All CPF members can withdraw up to $5,000 of their CPF savings from age 55.
On top of that, members have the option to withdraw their remaining CPF savings (the combined balances in the Ordinary, Special and Retirement Accounts), after setting aside the required retirement sum for their cohort.
Those who own a property will need to set aside a Basic Retirement Sum (BRS), while those who don’t own a property need to set aside the Full Retirement Sum (FRS).
Members can also choose to set aside the Enhanced Retirement Sum to enjoy higher monthly payouts in retirement. Even if you do not have the BRS, you will still receive monthly payouts when you reach your payout eligibility age.
For members turning age 65 from 2023 onwards, they can also withdraw up to 20% of their Retirement Account savings in a lump sum anytime from age 65 onwards.
The rest of their Retirement Account savings will be used to provide them with monthly payouts to meet their retirement needs.
How do we compare with other pension schemes?
*Pension systems often comprise of multiple schemes. This diagram is based on schemes with the widest coverage, excluding basic pensions, from the top 10 countries in the Melbourne-Mercer Global Pension Index* (MMGPI) plus Malaysia and Hong Kong.
Among the retirement schemes from 12 countries sampled, four allow members to make a full lump-sum withdrawal, while the other eight only allow withdrawals in phases or through annuity payments.
Singapore allows members to make some lump-sum withdrawals from their CPF while the rest of their savings would be paid out in monthly retirement payouts.
This strikes a balance between providing flexibility and ensuring that retirement needs are met.
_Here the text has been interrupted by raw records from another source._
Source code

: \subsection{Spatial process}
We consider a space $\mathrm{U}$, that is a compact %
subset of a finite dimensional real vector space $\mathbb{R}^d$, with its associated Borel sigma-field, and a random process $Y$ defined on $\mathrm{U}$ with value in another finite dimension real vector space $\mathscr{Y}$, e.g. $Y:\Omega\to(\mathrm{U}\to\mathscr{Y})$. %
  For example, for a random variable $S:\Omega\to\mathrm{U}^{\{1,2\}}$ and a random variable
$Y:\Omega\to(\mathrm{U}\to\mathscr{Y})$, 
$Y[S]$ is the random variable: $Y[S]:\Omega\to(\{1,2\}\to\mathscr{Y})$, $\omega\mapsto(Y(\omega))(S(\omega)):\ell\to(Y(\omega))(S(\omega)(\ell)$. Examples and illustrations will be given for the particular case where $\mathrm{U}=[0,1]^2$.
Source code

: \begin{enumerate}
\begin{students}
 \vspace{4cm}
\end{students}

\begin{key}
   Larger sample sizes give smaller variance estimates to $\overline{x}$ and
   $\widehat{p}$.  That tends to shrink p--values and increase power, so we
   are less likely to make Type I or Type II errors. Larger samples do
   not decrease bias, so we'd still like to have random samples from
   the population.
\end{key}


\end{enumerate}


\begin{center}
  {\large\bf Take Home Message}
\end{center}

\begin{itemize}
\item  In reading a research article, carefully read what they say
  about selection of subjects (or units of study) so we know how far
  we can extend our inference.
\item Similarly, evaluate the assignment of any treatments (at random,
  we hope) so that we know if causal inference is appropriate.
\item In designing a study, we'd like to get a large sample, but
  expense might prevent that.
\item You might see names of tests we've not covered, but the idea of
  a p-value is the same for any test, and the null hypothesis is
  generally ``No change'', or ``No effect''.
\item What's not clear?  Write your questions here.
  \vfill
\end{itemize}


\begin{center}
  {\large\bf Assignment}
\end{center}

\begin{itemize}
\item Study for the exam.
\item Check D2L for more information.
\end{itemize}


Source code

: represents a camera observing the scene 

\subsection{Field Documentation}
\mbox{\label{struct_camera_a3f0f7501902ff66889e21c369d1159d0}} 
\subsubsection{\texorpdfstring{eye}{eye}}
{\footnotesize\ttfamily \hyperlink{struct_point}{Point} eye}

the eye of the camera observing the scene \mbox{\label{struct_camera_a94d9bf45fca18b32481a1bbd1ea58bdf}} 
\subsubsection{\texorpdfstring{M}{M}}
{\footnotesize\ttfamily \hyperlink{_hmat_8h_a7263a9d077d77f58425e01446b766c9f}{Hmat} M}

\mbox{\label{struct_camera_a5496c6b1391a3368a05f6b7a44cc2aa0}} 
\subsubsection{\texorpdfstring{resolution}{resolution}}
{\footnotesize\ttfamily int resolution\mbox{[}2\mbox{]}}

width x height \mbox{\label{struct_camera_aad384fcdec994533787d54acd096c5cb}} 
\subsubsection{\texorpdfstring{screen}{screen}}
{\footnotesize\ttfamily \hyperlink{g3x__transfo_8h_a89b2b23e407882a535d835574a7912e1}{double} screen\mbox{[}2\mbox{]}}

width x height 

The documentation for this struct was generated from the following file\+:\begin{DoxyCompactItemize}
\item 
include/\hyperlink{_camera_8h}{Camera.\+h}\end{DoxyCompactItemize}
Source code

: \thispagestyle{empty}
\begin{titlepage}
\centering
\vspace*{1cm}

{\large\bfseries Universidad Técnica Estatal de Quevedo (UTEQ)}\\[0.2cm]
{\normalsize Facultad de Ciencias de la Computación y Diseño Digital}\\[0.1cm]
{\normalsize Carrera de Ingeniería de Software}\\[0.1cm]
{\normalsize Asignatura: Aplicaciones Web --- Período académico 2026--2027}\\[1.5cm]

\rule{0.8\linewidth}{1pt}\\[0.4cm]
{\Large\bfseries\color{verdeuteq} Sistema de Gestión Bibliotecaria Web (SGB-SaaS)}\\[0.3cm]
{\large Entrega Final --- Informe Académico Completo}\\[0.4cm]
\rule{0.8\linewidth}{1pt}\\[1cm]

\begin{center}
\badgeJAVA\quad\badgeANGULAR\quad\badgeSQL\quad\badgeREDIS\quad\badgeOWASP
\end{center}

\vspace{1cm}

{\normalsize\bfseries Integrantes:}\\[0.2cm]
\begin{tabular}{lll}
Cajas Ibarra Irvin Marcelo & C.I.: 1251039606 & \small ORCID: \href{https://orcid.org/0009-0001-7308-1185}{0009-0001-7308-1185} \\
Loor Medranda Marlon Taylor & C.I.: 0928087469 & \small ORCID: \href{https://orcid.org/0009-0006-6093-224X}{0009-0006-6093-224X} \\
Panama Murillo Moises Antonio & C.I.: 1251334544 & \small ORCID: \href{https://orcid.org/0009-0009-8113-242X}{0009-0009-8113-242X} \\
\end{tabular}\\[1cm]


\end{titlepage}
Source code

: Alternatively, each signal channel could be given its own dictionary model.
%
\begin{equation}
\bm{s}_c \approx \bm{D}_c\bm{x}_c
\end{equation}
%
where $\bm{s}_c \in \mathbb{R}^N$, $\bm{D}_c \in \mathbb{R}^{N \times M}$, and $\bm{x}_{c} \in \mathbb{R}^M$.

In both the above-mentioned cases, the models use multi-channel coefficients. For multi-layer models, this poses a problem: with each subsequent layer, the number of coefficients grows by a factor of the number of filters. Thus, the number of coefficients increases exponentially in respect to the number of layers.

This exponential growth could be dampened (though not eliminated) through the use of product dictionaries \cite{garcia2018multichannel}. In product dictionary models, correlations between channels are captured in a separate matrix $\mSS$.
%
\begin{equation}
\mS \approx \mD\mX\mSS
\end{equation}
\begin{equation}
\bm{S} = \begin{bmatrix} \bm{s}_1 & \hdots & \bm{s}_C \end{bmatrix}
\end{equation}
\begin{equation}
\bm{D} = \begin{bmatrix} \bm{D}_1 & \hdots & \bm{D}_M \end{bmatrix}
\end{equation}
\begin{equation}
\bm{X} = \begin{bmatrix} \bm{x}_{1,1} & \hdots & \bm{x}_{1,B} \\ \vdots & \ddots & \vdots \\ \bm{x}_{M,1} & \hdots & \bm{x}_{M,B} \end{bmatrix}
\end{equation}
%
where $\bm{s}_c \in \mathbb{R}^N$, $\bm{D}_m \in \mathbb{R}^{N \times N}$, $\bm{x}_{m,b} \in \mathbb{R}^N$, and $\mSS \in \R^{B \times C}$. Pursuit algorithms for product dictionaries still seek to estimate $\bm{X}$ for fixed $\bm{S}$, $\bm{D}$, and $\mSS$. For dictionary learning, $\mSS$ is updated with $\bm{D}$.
Singapore streams out retirement savings through a life annuity, CPF LIFE
This allows members to enjoy their retirement without the worry of outliving their savings. Pension systems in other countries like Finland, Netherlands and Norway do the same.
CPF withdrawal rules are sufficiently flexible for many Singaporeans
Around 60 per cent of members have not taken out all CPF monies available to them when they turned 55.
Based on a 2018 study by NUS researchers, a large proportion of members who withdrew monies from their CPF at age 55 opted to keep the monies in a bank account instead of spending or investing them for greater returns.
CPF withdrawal rules are well-regarded internationally
Singapore earned the top score in the MMGPI when assessed on the proportion of retirement benefit set aside for lump-sum vs. phased withdrawal.
*The MMGPI is an annual global pension index that compares countries’ retirement systems in terms of the adequacy of benefits or retirement income provided, and areas such as the long-term sustainability, regulation and governance of pension systems.